One of the very profound features would be splenomegaly. Up to 90% or more of patients have splenomegaly. Some patients can present with profound, even splenic rupture just with how big their spleen is. That's less common now with imaging, but that has been a problem in the past. What's interesting with hairy cell compared to other leukemias and lymphomas is it's much less common to have lymph nodes involved. Clear splenomegaly is a clue that hairy cell is in the differential, among other things as well.
Then finally, people also present with systemic complaints. It's usually fatigue, weakness, sometimes weight loss, particularly a large spleen was causing early satiety and people are not eating as well. They also can present with profound thrombocytopenia, leading to bleeding. The other thing is there are either recurrent infections or recurrent autoimmune complications that will also alert patients. What’s interesting with hairy cell compared to other leukemias and lymphomas is it's not as common to have fevers and night sweats with hairy cell. Usually if I see a patient with fever or night sweats, I'm either starting to think something else is going on, or it’s just the infections that come along with these patients since they are immunocompromised. When I talk to patients, those are the 3 main presentations that we see initially that alert us to that hairy cell diagnosis.
Steven Coutre, MD: Anecdotally, the uncommon patient who presents with the leukocytosis, I've been impressed that they often have extremely high fevers.
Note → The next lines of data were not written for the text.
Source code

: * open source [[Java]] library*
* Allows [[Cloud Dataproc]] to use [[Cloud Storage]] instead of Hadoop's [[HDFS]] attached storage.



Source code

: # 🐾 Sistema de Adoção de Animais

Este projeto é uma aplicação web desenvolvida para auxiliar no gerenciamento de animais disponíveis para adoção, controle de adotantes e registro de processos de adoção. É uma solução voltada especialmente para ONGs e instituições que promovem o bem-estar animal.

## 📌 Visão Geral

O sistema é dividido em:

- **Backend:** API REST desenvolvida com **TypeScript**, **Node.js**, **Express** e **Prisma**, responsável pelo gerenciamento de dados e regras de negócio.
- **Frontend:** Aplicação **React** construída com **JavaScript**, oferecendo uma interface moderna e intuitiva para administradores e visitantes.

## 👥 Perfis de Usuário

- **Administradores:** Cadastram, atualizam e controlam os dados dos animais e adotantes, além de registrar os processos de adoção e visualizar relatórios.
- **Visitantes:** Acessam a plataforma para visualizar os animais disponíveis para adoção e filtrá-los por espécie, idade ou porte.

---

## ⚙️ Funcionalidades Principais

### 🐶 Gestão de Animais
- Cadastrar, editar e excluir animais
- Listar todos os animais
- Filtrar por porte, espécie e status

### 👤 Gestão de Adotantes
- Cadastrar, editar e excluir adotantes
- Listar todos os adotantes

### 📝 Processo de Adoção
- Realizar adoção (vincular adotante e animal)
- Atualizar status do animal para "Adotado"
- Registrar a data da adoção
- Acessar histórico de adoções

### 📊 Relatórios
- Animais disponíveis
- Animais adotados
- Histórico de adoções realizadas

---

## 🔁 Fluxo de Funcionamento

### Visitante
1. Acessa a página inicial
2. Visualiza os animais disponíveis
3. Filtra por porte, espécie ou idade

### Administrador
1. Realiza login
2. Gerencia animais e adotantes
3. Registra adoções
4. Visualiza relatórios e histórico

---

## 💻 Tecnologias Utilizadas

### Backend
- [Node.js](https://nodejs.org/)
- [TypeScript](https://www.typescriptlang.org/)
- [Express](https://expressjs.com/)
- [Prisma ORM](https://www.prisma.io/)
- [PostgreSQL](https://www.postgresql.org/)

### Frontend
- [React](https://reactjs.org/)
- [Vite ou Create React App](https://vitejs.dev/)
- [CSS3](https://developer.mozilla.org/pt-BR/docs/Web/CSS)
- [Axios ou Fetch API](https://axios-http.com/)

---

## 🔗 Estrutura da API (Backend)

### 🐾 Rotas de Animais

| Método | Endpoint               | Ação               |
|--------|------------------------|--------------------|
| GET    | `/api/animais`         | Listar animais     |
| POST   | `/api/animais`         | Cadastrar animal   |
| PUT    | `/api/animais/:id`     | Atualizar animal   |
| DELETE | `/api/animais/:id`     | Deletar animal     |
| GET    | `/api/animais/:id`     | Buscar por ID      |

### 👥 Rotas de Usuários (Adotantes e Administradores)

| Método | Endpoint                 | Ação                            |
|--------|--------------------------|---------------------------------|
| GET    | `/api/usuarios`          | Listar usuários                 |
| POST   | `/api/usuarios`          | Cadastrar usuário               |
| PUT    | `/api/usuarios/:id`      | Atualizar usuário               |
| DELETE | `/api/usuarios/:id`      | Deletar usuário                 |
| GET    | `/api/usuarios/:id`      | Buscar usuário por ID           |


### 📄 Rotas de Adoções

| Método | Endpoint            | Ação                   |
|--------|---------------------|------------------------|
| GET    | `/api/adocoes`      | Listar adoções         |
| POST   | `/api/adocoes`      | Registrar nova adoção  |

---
Farhad Ravandi-Kashani, MD: I also wanted to mention that the situation of massive splenomegaly and significant constitutional symptoms is becoming less common, mainly because people are getting routine blood screening. Frequently patients are found to be slightly cytopenic on a routine blood evaluation, and then further work-up shows hairy cell leukemia. There are unusual presentations. Lymphadenopathy is not that common, but I've had patients with very unusual presentations. I had a young lady who had a paravertebral mass, which turned out to be hairy cell leukemia. I had a gentleman who had a renal mass. The thinking was renal cell carcinoma. It turned out to be hairy cell leukemia. I had another gentleman who was managed by orthopedics for almost a year because of back pain and severe bone pains. Eventually, he had a blood count and he had massive involvement of all of his skeletal system with hairy cell leukemia. Unusual presentations do exist.
Andrea Sitlinger, MD: Especially when you're seeing a lot of hairy cell, you're going to see a lot of the unusual and uncommon variants. That's an excellent point. It is interesting, and certainly the vasculitis and some of the autoimmune manifestations that go with it as well can present in other organ manifestations. There are a lot of different ways, but it's interesting to highlight that in a majority of patients, you will see less of some of the other common things. It’s fortunate that we are catching these patients a lot earlier, and we’re not having the massive splenomegaly and splenic ruptures that used to be seen.